- [Exercise] Whenever a line below includes the string "Base", show it.

- [Given entries]
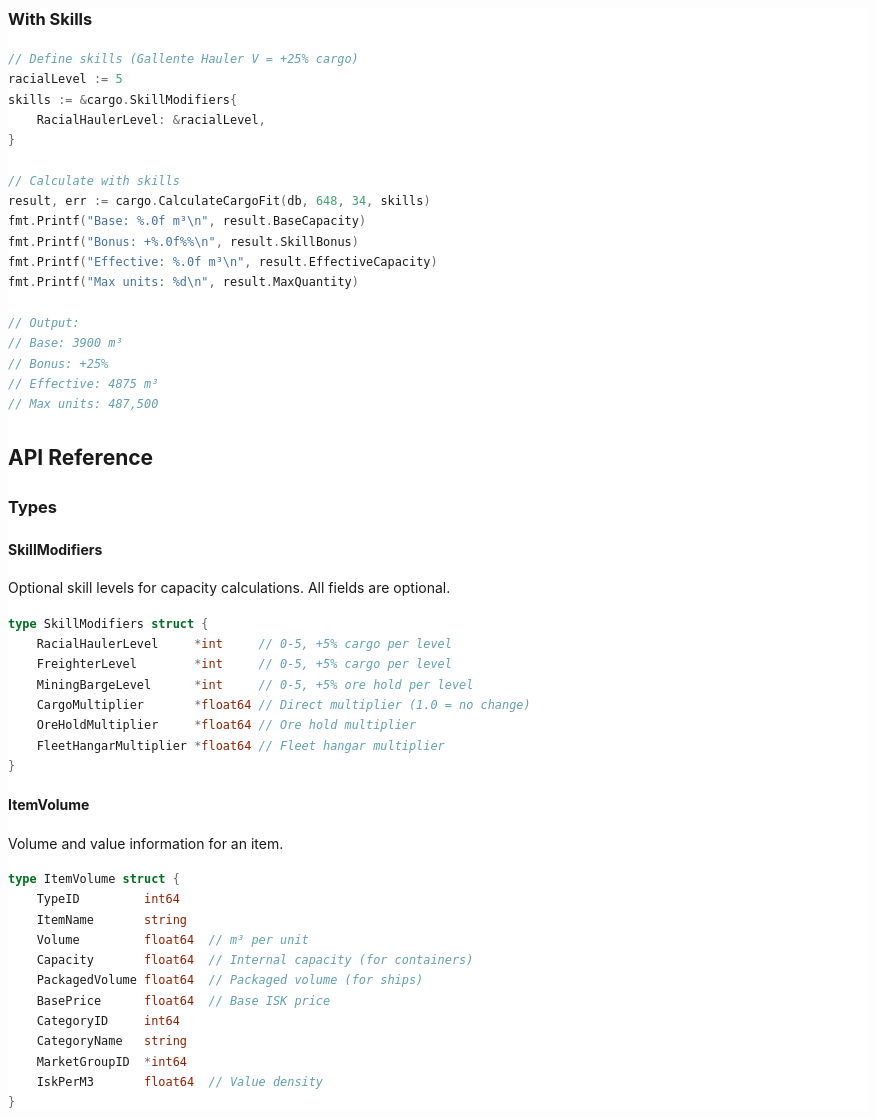 ### With Skills

```go
// Define skills (Gallente Hauler V = +25% cargo)
racialLevel := 5
skills := &cargo.SkillModifiers{
    RacialHaulerLevel: &racialLevel,
}

// Calculate with skills
result, err := cargo.CalculateCargoFit(db, 648, 34, skills)
fmt.Printf("Base: %.0f m³\n", result.BaseCapacity)
fmt.Printf("Bonus: +%.0f%%\n", result.SkillBonus)
fmt.Printf("Effective: %.0f m³\n", result.EffectiveCapacity)
fmt.Printf("Max units: %d\n", result.MaxQuantity)

// Output:
// Base: 3900 m³
// Bonus: +25%
// Effective: 4875 m³
// Max units: 487,500
```

## API Reference

### Types

#### SkillModifiers

Optional skill levels for capacity calculations. All fields are optional.

```go
type SkillModifiers struct {
    RacialHaulerLevel     *int     // 0-5, +5% cargo per level
    FreighterLevel        *int     // 0-5, +5% cargo per level
    MiningBargeLevel      *int     // 0-5, +5% ore hold per level
    CargoMultiplier       *float64 // Direct multiplier (1.0 = no change)
    OreHoldMultiplier     *float64 // Ore hold multiplier
    FleetHangarMultiplier *float64 // Fleet hangar multiplier
}
```

#### ItemVolume

Volume and value information for an item.

```go
type ItemVolume struct {
    TypeID         int64
    ItemName       string
    Volume         float64  // m³ per unit
    Capacity       float64  // Internal capacity (for containers)
    PackagedVolume float64  // Packaged volume (for ships)
    BasePrice      float64  // Base ISK price
    CategoryID     int64
    CategoryName   string
    MarketGroupID  *int64
    IskPerM3       float64  // Value density
}
```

- [Reply to the exercise]
fmt.Printf("Base: %.0f m³\n", result.BaseCapacity)
// Base: 3900 m³
    BasePrice      float64  // Base ISK price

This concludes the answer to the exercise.